◆ Exercise requirements
In the listing below, locate the line that contains "Thesis B Final" and the line that contains "Truffle Projects is". Restate word for word those two lines and every line between them, and nothing else.

◆ Record set
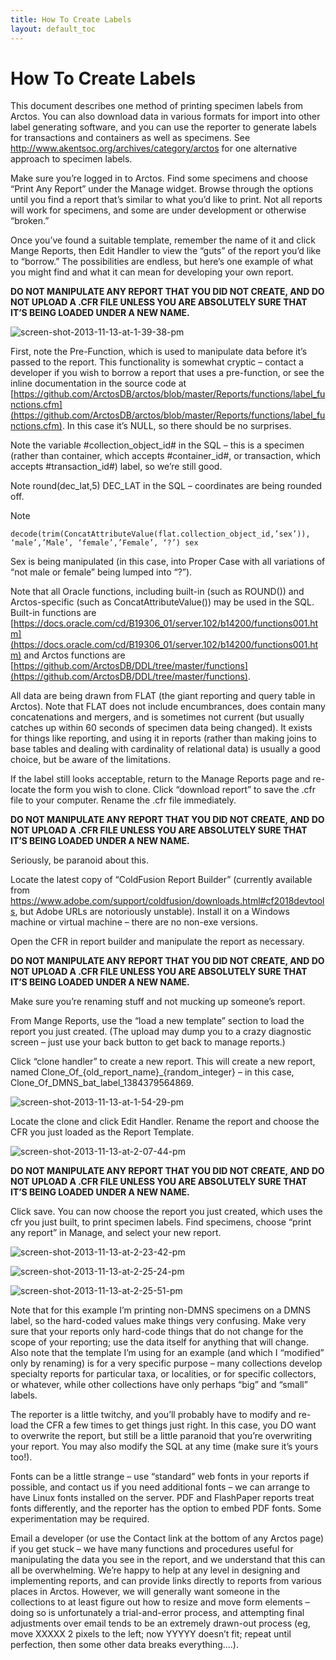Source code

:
 ```yaml
---
title: How To Create Labels
layout: default_toc
---
```


# How To Create Labels

This document describes one method of printing specimen labels from Arctos. You can also download data in various formats for import into other label generating software, and you can use the reporter to generate labels for transactions and containers as well as specimens. See http://www.akentsoc.org/archives/category/arctos for one alternative approach to specimen labels.

Make sure you’re logged in to Arctos. Find some specimens and choose “Print Any Report” under the Manage widget. Browse through the options until you find a report that’s similar to what you’d like to print. Not all reports will work for specimens, and some are under development or otherwise “broken.”

Once you’ve found a suitable template, remember the name of it and click Mange Reports, then Edit Handler to view the “guts” of the report you’d like to “borrow.” The possibilities are endless, but here’s one example of what you might find and what it can mean for developing your own report.

**DO NOT MANIPULATE ANY REPORT THAT YOU DID NOT CREATE, AND DO NOT UPLOAD A .CFR FILE UNLESS YOU ARE ABSOLUTELY SURE THAT IT’S BEING LOADED UNDER A NEW NAME.**

![screen-shot-2013-11-13-at-1-39-38-pm](https://cloud.githubusercontent.com/assets/5720791/24221729/c41f9b5e-0f0c-11e7-9fee-99fa8e299407.png)

First, note the Pre-Function, which is used to manipulate data before it’s passed to the report. 
This functionality is somewhat cryptic – contact a developer if you wish to borrow a report that uses a pre-function, or
see the inline documentation in the source code at 
[https://github.com/ArctosDB/arctos/blob/master/Reports/functions/label_functions.cfm](https://github.com/ArctosDB/arctos/blob/master/Reports/functions/label_functions.cfm).
In this case it’s NULL, so there should be no surprises.

Note the variable #collection_object_id# in the SQL – this is a specimen (rather than container, which accepts #container_id#, or transaction, which accepts #transaction_id#) label, so we’re still good.

Note round(dec_lat,5) DEC_LAT in the SQL – coordinates are being rounded off.

Note 
```
decode(trim(ConcatAttributeValue(flat.collection_object_id,’sex’)), ‘male’,’Male’, ‘female’,’Female’, ‘?’) sex
```

Sex is being manipulated (in this case, into Proper Case with all variations of “not male or female” being lumped into “?”).

Note that all Oracle functions, including built-in (such as ROUND()) and Arctos-specific (such as ConcatAttributeValue()) 
may be used in the SQL. Built-in functions are
[https://docs.oracle.com/cd/B19306_01/server.102/b14200/functions001.htm](https://docs.oracle.com/cd/B19306_01/server.102/b14200/functions001.htm)
and Arctos functions are [https://github.com/ArctosDB/DDL/tree/master/functions](https://github.com/ArctosDB/DDL/tree/master/functions).

All data are being drawn from FLAT (the giant reporting and query table in Arctos). Note that FLAT does not include encumbrances, does contain many concatenations and mergers, and is sometimes not current (but usually catches up within 60 seconds of specimen data being changed). It exists for things like reporting, and using it in reports (rather than making joins to base tables and dealing with cardinality of relational data) is usually a good choice, but be aware of the limitations.

If the label still looks acceptable, return to the Manage Reports page and re-locate the form you wish to clone. Click “download report” to save the .cfr file to your computer. Rename the .cfr file immediately.

**DO NOT MANIPULATE ANY REPORT THAT YOU DID NOT CREATE, AND DO NOT UPLOAD A .CFR FILE UNLESS YOU ARE ABSOLUTELY SURE THAT IT’S BEING LOADED UNDER A NEW NAME.**

Seriously, be paranoid about this.

Locate the latest copy of “ColdFusion Report Builder” (currently available from https://www.adobe.com/support/coldfusion/downloads.html#cf2018devtools, but Adobe URLs are notoriously unstable). Install it on a Windows machine or virtual machine – there are no non-exe versions.

Open the CFR in report builder and manipulate the report as necessary.

**DO NOT MANIPULATE ANY REPORT THAT YOU DID NOT CREATE, AND DO NOT UPLOAD A .CFR FILE UNLESS YOU ARE ABSOLUTELY SURE THAT IT’S BEING LOADED UNDER A NEW NAME.**

Make sure you’re renaming stuff and not mucking up someone’s report.

From Mange Reports, use the “load a new template” section to load the report you just created. (The upload may dump you to a crazy diagnostic screen – just use your back button to get back to manage reports.)

Click “clone handler” to create a new report. This will create a new report, named Clone_Of_{old_report_name}_{random_integer} – in this case, Clone_Of_DMNS_bat_label_1384379564869.

![screen-shot-2013-11-13-at-1-54-29-pm](https://cloud.githubusercontent.com/assets/5720791/24221789/fa8dc530-0f0c-11e7-8e3f-8c5ee71b2438.png)


Locate the clone and click Edit Handler. Rename the report and choose the CFR you just loaded as the Report Template.


![screen-shot-2013-11-13-at-2-07-44-pm](https://cloud.githubusercontent.com/assets/5720791/24221808/0e89b274-0f0d-11e7-9413-fd1e5f86ec56.png)

**DO NOT MANIPULATE ANY REPORT THAT YOU DID NOT CREATE, AND DO NOT UPLOAD A .CFR FILE UNLESS YOU ARE ABSOLUTELY SURE THAT IT’S BEING LOADED UNDER A NEW NAME.**

Click save. You can now choose the report you just created, which uses the cfr you just built, to print specimen labels. Find specimens, choose “print any report” in Manage, and select your new report.

![screen-shot-2013-11-13-at-2-23-42-pm](https://cloud.githubusercontent.com/assets/5720791/24221822/1cd2b704-0f0d-11e7-9b24-7bb4ab8c8558.png)


![screen-shot-2013-11-13-at-2-25-24-pm](https://cloud.githubusercontent.com/assets/5720791/24221832/261bec68-0f0d-11e7-883b-531cb1f9f6fe.png)

![screen-shot-2013-11-13-at-2-25-51-pm](https://cloud.githubusercontent.com/assets/5720791/24221846/2f9368c0-0f0d-11e7-8681-9998d425122c.png)


Note that for this example I’m printing non-DMNS specimens on a DMNS label, so the hard-coded values make things very confusing. Make very sure that your reports only hard-code things that do not change for the scope of your reporting; use the data itself for anything that will change. Also note that the template I’m using for an example (and which I “modified” only by renaming) is for a very specific purpose – many collections develop specialty reports for particular taxa, or localities, or for specific collectors, or whatever, while other collections have only perhaps “big” and “small” labels.

The reporter is a little twitchy, and you’ll probably have to modify and re-load the CFR a few times to get things just right. In this case, you DO want to overwrite the report, but still be a little paranoid that you’re overwriting your report. You may also modify the SQL at any time (make sure it’s yours too!).

Fonts can be a little strange – use “standard” web fonts in your reports if possible, and contact us if you need additional fonts – we can arrange to have Linux fonts installed on the server. PDF and FlashPaper reports treat fonts differently, and the reporter has the option to embed PDF fonts. Some experimentation may be required.

Email a developer (or use the Contact link at the bottom of any Arctos page) if you get stuck – we have many functions and procedures useful for manipulating the data you see in the report, and we understand that this can all be overwhelming. We’re happy to help at any level in designing and implementing reports, and can provide links directly to reports from various places in Arctos. However, we will generally want someone in the collections to at least figure out how to resize and move form elements – doing so is unfortunately a trial-and-error process, and attempting final adjustments over email tends to be an extremely drawn-out process (eg, move XXXXX 2 pixels to the left; now YYYYY doesn’t fit; repeat until perfection, then some other data breaks everything….).

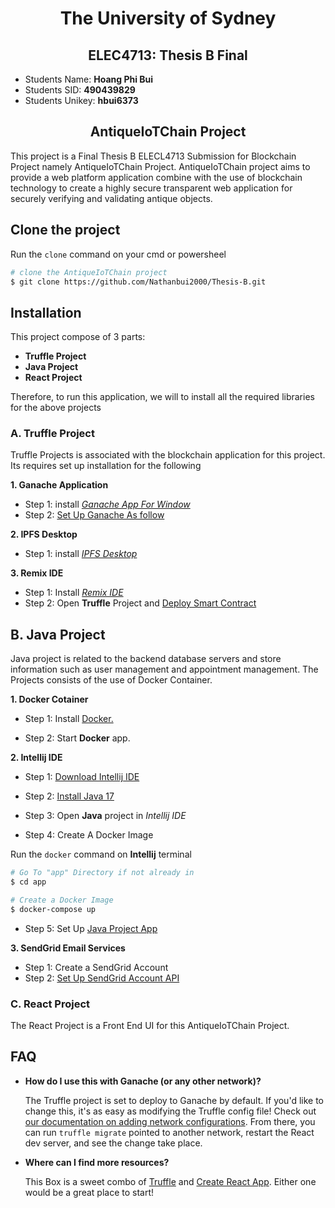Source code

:
<h1 style="text-align: center;">The University of Sydney 
</h1>
<h2 style="text-align: center;"> ELEC4713: Thesis B Final
</h2>

* Students Name: **Hoang Phi Bui** 
* Students SID: **490439829** 
* Students Unikey: **hbui6373**

<h2 style="text-align: center;">AntiqueIoTChain Project</h2>

This project is a Final Thesis B ELECL4713 Submission for Blockchain Project namely AntiqueIoTChain Project. AntiqueIoTChain project aims to provide a web platform application combine with the use of blockchain technology to create a highly secure transparent web application for securely verifying and validating antique objects.

## Clone the project
Run the `clone` command on your cmd or powersheel

```sh
# clone the AntiqueIoTChain project
$ git clone https://github.com/Nathanbui2000/Thesis-B.git
```

## Installation

This project compose of 3 parts: 

- **Truffle Project** 
- **Java Project**
- **React Project**

Therefore, to run this application, we will to install all the required libraries for the above projects



### A. Truffle Project

Truffle Projects is associated with the blockchain application for this project. Its requires set up installation for the following

**1. Ganache Application**

- Step 1: install [*Ganache App For Window*](https://trufflesuite.com/ganache/ "Ganache's Homepage")
- Step 2: [Set Up Ganache As follow](https://www.youtube.com/watch?v=Y27KChVi620&ab_channel=NathanBui "Setting Up Ganache")

**2. IPFS Desktop**

- Step 1: install [*IPFS Desktop*](https://docs.ipfs.tech/install/ipfs-desktop/)

**3. Remix IDE**

- Step 1: Install [*Remix IDE*](https://sourceforge.net/projects/remix-ide.mirror/)
- Step 2: Open **Truffle** Project and [Deploy Smart Contract](https://www.youtube.com/watch?v=kgi8DhFKb4g&ab_channel=NathanBui)

## B. Java Project

Java project is related to the backend database servers and store information such as user management and appointment management. The Projects consists of the use of Docker Container. 

**1. Docker Cotainer**

- Step 1: Install [Docker.](https://docs.docker.com/desktop/install/windows-install/ "Download Docker for Windows")

- Step 2: Start **Docker** app. 

**2. Intellij IDE**

- Step 1: [Download Intellij IDE](https://www.jetbrains.com/idea/promo/?source=google&medium=cpc&campaign=9736964866&term=intellij%20idea&content=602143185778&gad=1&gclid=Cj0KCQjwyLGjBhDKARIsAFRNgW-cX7HyOkfVkKW_TC8SE5L7m_0ovSwpTuW7WmGQR1E6_UrQo8t66A8aApRGEALw_wcB)

- Step 2: [Install Java 17](https://docs.oracle.com/en/java/javase/17/install/installation-jdk-microsoft-windows-platforms.html "Install Java Environment")

- Step 3: Open **Java** project in *Intellij IDE*

- Step 4: Create A Docker Image



Run the `docker` command on **Intellij** terminal

```sh
# Go To "app" Directory if not already in 
$ cd app

# Create a Docker Image
$ docker-compose up
```
 - Step 5: Set Up  [Java Project App](https://www.youtube.com/watch?v=Z8A6QzOI1PQ&ab_channel=NathanBui "Set Up Java Backend")

 
 **3. SendGrid Email Services**

 - Step 1: Create a SendGrid Account
 - Step 2: [Set Up SendGrid Account API](https://youtu.be/ILNuC7oD1Dw) 
 


### C. React Project

The React Project is a Front End UI for this AntiqueIoTChain Project.
## FAQ

- __How do I use this with Ganache (or any other network)?__

  The Truffle project is set to deploy to Ganache by default. If you'd like to change this, it's as easy as modifying the Truffle config file! Check out [our documentation on adding network configurations](https://trufflesuite.com/docs/truffle/reference/configuration/#networks). From there, you can run `truffle migrate` pointed to another network, restart the React dev server, and see the change take place.

- __Where can I find more resources?__

  This Box is a sweet combo of [Truffle](https://trufflesuite.com) and [Create React App](https://create-react-app.dev). Either one would be a great place to start!
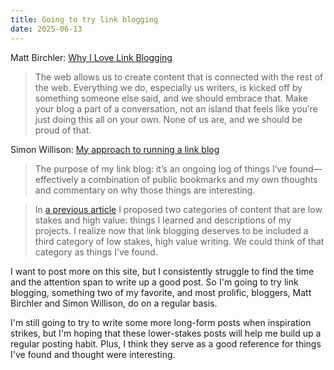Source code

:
 ```yaml
---
title: Going to try link blogging
date: 2025-06-13
---
```


Matt Birchler: [Why I Love Link Blogging](https://birchtree.me/blog/why-i-love-link-blogging/)

> The web allows us to create content that is connected with the rest of the web. Everything we do, especially us writers, is kicked off by something someone else said, and we should embrace that. Make your blog a part of a conversation, not an island that feels like you’re just doing this all on your own. None of us are, and we should be proud of that.

Simon Willison: [My approach to running a link blog](https://simonwillison.net/2024/Dec/22/link-blog/)

> The purpose of my link blog: it’s an ongoing log of things I’ve found—effectively a combination of public bookmarks and my own thoughts and commentary on why those things are interesting.

> In [a previous article](https://simonwillison.net/2024/Dec/22/link-blog/) I proposed two categories of content that are low stakes and high value: things I learned and descriptions of my projects.
> I realize now that link blogging deserves to be included a third category of low stakes, high value writing. We could think of that category as things I’ve found.

I want to post more on this site, but I consistently struggle to find the time and the attention span to write up a good post. So I'm going to try link blogging, something two of my favorite, and most prolific, bloggers, Matt Birchler and Simon Willison, do on a regular basis.

I'm still going to try to write some more long-form posts when inspiration strikes, but I'm hoping that these lower-stakes posts will help me build up a regular posting habit. Plus, I think they serve as a good reference for things I've found and thought were interesting.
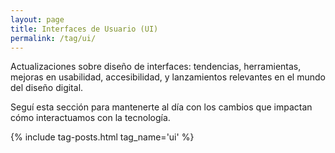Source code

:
 ```yaml
---
layout: page
title: Interfaces de Usuario (UI)
permalink: /tag/ui/
---
```


Actualizaciones sobre diseño de interfaces: tendencias, herramientas, mejoras en usabilidad, accesibilidad, y lanzamientos relevantes en el mundo del diseño digital.

Seguí esta sección para mantenerte al día con los cambios que impactan cómo interactuamos con la tecnología.

{% include tag-posts.html tag_name='ui' %}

◆ Exercise solution
<h2 style="text-align: center;"> ELEC4713: Thesis B Final
</h2>

* Students Name: **Hoang Phi Bui** 
* Students SID: **490439829** 
* Students Unikey: **hbui6373**

<h2 style="text-align: center;">AntiqueIoTChain Project</h2>

This project is a Final Thesis B ELECL4713 Submission for Blockchain Project namely AntiqueIoTChain Project. AntiqueIoTChain project aims to provide a web platform application combine with the use of blockchain technology to create a highly secure transparent web application for securely verifying and validating antique objects.

## Clone the project
Run the `clone` command on your cmd or powersheel

```sh
# clone the AntiqueIoTChain project
$ git clone https://github.com/Nathanbui2000/Thesis-B.git
```

## Installation

This project compose of 3 parts: 

- **Truffle Project** 
- **Java Project**
- **React Project**

Therefore, to run this application, we will to install all the required libraries for the above projects



### A. Truffle Project

Truffle Projects is associated with the blockchain application for this project. Its requires set up installation for the following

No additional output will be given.